The Sun The sun moves toward fall at a little more than one degree every three days until it reaches equinox at 3:44 p.m. (EST) on Sept. 22, entering the sign of Libra at the same moment. The Weather in the Week Ahead Equinox parallels a drop in extremes as well as in averages. Days in the 90s are rare after the 22nd of September, and even 80s will be gone in about three weeks. The odds for an afternoon in the 50s or 60s this week doubles over those odds last week. The season of light frosts deepens in Ohio, Indiana and southern Michigan; the 24th and the 27th even carry a 20 percent chance of a mild freeze – the greatest chance since May 10. On the 23rd and the 26th, chances of a high below 70 degrees are better than 50 percent, the first time that has happened since May 4. Precipitation is usually lightest on the 28th (just a 15 percent chance of showers on that date).
When-Then Phenology When the autumn leafturn has begun along the 40th Parallel, the deciduous trees are bare in northern Canada. In New England and in the Rocky Mountains, foliage colors are approaching their best. When the huge pink mallows of the wetlands have died back, then the juniper tip midge appears on junipers, and gall adelgids attack the spruce threes. When milkweed pods open, then late hosta bloom ends in town. In the woods, Middle Spring’s sedum is growing stronger. Henbit, mint and catchweed revive as the canopy thins. Waterleaf has fresh shoots. Snow-on-the-mountain has recovered from its mid-summer slump and can be as thick and as beautiful as in Early Spring.
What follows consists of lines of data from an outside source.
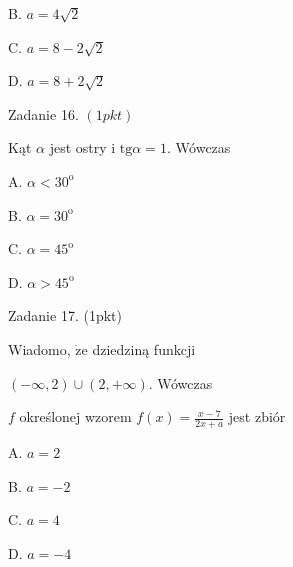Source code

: \documentclass[a4paper,12pt]{article}
\begin{document}
B. $a=4\sqrt{2}$

C. $a=8-2\sqrt{2}$

D. $a=8+2\sqrt{2}$

Zadanie 16. $(1pkt)$

Kąt $\alpha$ jest ostry i $\mathrm{t}\mathrm{g}\alpha=1$. Wówczas

A. $\alpha<30^{\mathrm{o}}$

B. $\alpha=30^{\mathrm{o}}$

C. $\alpha=45^{\mathrm{o}}$

D. $\alpha>45^{\mathrm{o}}$

Zadanie 17. (1pkt)

Wiadomo, $\dot{\mathrm{z}}\mathrm{e}$ dziedziną funkcji

$(-\infty,2)\cup(2,+\infty)$. Wówczas

$f$ określonej wzorem $f(x)=\displaystyle \frac{x-7}{2x+a}$ jest zbiór

A. $a=2$

B. $a=-2$

C. $a=4$

D. $a=-4$
\end{document}
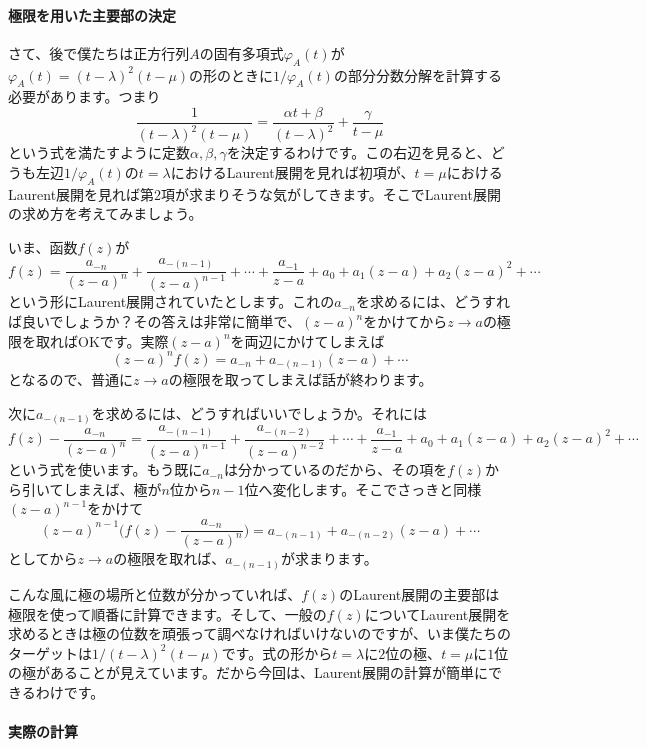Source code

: \paragraph{極限を用いた主要部の決定}

さて、後で僕たちは正方行列$A$の固有多項式$\varphi_A(t)$が$\varphi_A(t) = (t - \lambda)^2 (t - \mu)$の形のときに$1/\varphi_A(t)$の部分分数分解を計算する必要があります。つまり
\[
\frac{1}{(t - \lambda)^2 (t - \mu)} = \frac{\alpha t + \beta}{(t - \lambda)^2} + \frac{\gamma}{t - \mu}
\]
という式を満たすように定数$\alpha, \beta, \gamma$を決定するわけです。この右辺を見ると、どうも左辺$1/\varphi_A(t)$の$t = \lambda$におけるLaurent展開を見れば初項が、$t = \mu$におけるLaurent展開を見れば第$2$項が求まりそうな気がしてきます。そこでLaurent展開の求め方を考えてみましょう。

いま、函数$f(z)$が
\[
f(z) = \frac{a_{-n}}{(z - a)^n} + \frac{a_{-(n - 1)}}{(z - a)^{n - 1}} + \cdots + \frac{a_{-1}}{z - a} + a_0 + a_1 (z - a) + a_2 (z - a)^2 + \cdots
\]
という形にLaurent展開されていたとします。これの$a_{-n}$を求めるには、どうすれば良いでしょうか？その答えは非常に簡単で、$(z - a)^n$をかけてから$z \rightarrow a$の極限を取ればOKです。実際$(z - a)^n$を両辺にかけてしまえば
\[
(z - a)^n f(z) = a_{-n} + a_{-(n - 1)}(z - a) + \cdots
\]
となるので、普通に$z \rightarrow a$の極限を取ってしまえば話が終わります。

次に$a_{-(n - 1)}$を求めるには、どうすればいいでしょうか。それには
\[
f(z) - \frac{a_{-n}}{(z - a)^n} = \frac{a_{-(n - 1)}}{(z - a)^{n - 1}} + \frac{a_{-(n - 2)}}{(z - a)^{n - 2}} + \cdots + \frac{a_{-1}}{z - a} + a_0 + a_1 (z - a) + a_2 (z - a)^2 + \cdots
\]
という式を使います。もう既に$a_{-n}$は分かっているのだから、その項を$f(z)$から引いてしまえば、極が$n$位から$n - 1$位へ変化します。そこでさっきと同様$(z - a)^{n - 1}$をかけて
\[
(z - a)^{n - 1} \biggl(f(z) - \frac{a_{-n}}{(z - a)^n}\biggr) = a_{-(n - 1)} + a_{-(n - 2)} (z - a) + \cdots
\]
としてから$z \rightarrow a$の極限を取れば、$a_{-(n - 1)}$が求まります。

こんな風に極の場所と位数が分かっていれば、$f(z)$のLaurent展開の主要部は極限を使って順番に計算できます。そして、一般の$f(z)$についてLaurent展開を求めるときは極の位数を頑張って調べなければいけないのですが、いま僕たちのターゲットは$1/(t - \lambda)^2 (t - \mu)$です。式の形から$t = \lambda$に$2$位の極、$t = \mu$に$1$位の極があることが見えています。だから今回は、Laurent展開の計算が簡単にできるわけです。

\paragraph{実際の計算}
Stilling the Kinematoscope Keeping notes about events in nature over a number of years has shown me what I already knew: if something happens once, it will usually happen again. When I see a particular insect or flower for the first time in the year, I check my daybook to find when I saw it in other years. Sometimes things are early, sometimes late, but they are almost always in the right sequence, the variations dependent on the quality of the season. Often, however, I assume too much and go too far. When I see the same things happening every May, I develop expectations, and when those expectations are fulfilled, I take the expectations a little further, and then a little further still. I pretend to find rules and systems. Finally, I start imagining that not only is each day’s journal a record of its own events, but a history of what has always occurred and what will occur again and again. I no longer wait for repetition to formulate patterns or predictions. One day’s narrative becomes enough to defuse the need for replication. Instead of the effect sought so diligently in the 19th century by the creator of the kinematoscope, in which still pictures were rotated or manipulated to create the illusion of motion, I find a reverse effect in multiple images and in repetition, an inverse kinematoscope that stills the disruption of passage. Once I reach that point, everything makes sense. I settle into the solid landscape of here and now. One event reaches back and forth through multiple seasons, is knit tightly with parallel events that are separated only by time, time that, in spite of appearance, and no matter how fast it seems to fly, makes the present only more fixed and indelible. Nothing is separate. One event is all there is.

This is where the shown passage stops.